Copy out each line of the data that contains "MovingTrap".
=====
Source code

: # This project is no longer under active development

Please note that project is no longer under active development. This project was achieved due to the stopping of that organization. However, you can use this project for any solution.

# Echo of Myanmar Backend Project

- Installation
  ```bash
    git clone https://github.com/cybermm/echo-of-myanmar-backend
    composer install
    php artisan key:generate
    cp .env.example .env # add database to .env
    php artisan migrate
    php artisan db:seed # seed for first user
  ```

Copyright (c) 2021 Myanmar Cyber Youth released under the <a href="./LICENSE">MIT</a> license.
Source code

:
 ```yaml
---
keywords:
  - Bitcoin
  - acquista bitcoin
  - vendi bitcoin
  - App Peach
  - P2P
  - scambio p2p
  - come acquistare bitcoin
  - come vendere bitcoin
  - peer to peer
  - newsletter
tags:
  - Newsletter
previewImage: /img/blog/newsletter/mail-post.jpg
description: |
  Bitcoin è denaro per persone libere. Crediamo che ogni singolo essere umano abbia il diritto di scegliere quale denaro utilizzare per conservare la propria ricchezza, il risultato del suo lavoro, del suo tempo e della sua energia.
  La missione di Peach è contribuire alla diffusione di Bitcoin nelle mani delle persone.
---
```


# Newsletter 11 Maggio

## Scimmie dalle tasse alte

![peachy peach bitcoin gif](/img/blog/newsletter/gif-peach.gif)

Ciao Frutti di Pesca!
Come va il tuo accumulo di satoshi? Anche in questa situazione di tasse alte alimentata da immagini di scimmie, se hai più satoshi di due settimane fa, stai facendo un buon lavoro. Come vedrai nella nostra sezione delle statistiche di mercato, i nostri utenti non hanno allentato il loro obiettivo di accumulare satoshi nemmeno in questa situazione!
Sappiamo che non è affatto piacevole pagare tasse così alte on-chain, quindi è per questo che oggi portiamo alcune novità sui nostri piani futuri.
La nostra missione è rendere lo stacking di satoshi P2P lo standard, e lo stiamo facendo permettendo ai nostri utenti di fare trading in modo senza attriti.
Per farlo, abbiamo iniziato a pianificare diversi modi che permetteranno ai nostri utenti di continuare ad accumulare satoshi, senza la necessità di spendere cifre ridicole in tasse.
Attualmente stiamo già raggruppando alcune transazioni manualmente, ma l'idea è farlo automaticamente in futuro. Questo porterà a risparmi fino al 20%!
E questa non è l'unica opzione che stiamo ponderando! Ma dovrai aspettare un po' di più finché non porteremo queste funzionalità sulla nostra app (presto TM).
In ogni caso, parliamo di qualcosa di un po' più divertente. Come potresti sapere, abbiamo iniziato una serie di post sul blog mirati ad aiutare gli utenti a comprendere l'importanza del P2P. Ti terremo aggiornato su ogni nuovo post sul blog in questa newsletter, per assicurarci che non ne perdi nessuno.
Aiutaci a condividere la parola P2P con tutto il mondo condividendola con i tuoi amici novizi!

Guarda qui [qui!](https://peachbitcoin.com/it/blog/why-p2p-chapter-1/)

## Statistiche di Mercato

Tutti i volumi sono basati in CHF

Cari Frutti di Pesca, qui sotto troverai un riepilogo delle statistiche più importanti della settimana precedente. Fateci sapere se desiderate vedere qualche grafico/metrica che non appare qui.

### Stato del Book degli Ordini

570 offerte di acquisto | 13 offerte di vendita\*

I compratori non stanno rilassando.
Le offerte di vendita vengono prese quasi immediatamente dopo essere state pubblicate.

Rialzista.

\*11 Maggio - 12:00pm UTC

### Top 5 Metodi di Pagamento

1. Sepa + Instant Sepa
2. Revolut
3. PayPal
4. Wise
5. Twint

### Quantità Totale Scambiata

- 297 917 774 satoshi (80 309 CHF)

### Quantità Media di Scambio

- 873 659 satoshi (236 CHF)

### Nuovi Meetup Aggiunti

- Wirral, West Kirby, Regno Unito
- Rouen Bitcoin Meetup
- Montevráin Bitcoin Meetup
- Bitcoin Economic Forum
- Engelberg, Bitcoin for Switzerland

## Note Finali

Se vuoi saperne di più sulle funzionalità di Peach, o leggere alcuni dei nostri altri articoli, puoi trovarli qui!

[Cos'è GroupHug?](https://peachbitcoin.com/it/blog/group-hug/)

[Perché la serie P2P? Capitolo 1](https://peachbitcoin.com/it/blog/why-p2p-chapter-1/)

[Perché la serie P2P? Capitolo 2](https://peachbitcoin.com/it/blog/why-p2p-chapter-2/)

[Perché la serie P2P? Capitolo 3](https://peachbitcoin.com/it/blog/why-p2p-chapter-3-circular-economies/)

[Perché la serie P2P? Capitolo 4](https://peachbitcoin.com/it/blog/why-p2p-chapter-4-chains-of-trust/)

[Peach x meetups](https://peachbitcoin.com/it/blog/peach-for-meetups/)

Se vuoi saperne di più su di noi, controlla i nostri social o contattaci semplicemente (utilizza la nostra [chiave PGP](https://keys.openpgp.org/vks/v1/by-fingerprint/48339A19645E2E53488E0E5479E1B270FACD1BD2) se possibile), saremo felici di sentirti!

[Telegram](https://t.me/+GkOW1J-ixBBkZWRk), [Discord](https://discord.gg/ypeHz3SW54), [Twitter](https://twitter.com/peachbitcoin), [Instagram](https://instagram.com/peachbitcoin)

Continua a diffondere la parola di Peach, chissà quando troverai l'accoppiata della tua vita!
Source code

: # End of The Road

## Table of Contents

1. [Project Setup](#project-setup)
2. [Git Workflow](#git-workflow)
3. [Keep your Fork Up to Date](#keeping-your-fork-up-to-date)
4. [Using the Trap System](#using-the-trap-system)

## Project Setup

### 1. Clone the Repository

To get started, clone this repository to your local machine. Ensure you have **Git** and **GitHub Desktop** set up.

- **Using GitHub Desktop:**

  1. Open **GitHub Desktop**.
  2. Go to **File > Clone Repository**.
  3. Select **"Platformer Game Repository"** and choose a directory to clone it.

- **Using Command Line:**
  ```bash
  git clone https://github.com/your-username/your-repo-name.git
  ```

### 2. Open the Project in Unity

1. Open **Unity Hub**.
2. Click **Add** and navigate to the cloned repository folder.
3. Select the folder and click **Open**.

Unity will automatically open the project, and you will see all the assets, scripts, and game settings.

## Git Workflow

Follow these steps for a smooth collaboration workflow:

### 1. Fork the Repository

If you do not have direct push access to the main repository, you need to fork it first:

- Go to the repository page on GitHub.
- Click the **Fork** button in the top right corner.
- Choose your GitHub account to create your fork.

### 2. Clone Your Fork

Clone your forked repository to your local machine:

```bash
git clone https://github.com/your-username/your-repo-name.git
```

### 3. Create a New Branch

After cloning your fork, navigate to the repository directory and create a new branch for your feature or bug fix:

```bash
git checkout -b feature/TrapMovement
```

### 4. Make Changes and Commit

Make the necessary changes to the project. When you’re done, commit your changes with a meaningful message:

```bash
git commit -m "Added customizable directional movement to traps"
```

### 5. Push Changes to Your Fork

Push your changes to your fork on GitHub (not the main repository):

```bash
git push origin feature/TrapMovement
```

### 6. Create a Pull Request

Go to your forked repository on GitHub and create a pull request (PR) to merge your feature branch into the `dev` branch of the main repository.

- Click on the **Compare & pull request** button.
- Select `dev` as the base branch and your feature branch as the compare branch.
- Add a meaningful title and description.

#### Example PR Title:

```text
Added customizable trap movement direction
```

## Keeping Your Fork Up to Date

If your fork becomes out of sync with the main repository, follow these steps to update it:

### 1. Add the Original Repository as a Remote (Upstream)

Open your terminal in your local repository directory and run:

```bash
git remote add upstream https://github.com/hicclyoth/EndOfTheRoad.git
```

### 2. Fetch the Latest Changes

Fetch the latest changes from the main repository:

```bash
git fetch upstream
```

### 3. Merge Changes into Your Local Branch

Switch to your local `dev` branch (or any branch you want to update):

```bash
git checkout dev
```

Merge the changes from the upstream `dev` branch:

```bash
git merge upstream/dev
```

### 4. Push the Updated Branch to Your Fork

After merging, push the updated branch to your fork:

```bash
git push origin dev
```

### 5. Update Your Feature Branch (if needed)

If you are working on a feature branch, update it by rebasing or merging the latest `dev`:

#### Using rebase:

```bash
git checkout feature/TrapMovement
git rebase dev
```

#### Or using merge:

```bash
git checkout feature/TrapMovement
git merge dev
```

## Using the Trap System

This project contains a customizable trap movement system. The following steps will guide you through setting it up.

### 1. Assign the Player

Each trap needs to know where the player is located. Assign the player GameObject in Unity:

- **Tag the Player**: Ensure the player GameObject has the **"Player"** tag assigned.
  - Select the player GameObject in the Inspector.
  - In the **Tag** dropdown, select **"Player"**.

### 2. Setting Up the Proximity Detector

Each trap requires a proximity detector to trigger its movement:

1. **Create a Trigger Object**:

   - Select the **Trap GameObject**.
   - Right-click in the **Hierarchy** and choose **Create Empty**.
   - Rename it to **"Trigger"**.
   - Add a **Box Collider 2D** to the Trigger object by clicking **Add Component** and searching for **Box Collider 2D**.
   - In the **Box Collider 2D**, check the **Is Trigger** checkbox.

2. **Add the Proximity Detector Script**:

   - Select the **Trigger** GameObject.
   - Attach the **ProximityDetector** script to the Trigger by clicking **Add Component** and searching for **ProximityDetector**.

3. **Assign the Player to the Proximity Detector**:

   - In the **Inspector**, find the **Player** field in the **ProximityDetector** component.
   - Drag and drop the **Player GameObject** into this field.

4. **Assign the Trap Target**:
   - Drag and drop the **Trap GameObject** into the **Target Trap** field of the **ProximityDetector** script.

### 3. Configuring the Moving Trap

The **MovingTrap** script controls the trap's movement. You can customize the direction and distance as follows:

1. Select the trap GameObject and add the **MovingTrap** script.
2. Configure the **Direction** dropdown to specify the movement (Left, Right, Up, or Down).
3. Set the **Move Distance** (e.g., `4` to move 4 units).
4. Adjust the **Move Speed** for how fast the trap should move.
=====
* **Finished exercise**
The **MovingTrap** script controls the trap's movement. You can customize the direction and distance as follows:
1. Select the trap GameObject and add the **MovingTrap** script.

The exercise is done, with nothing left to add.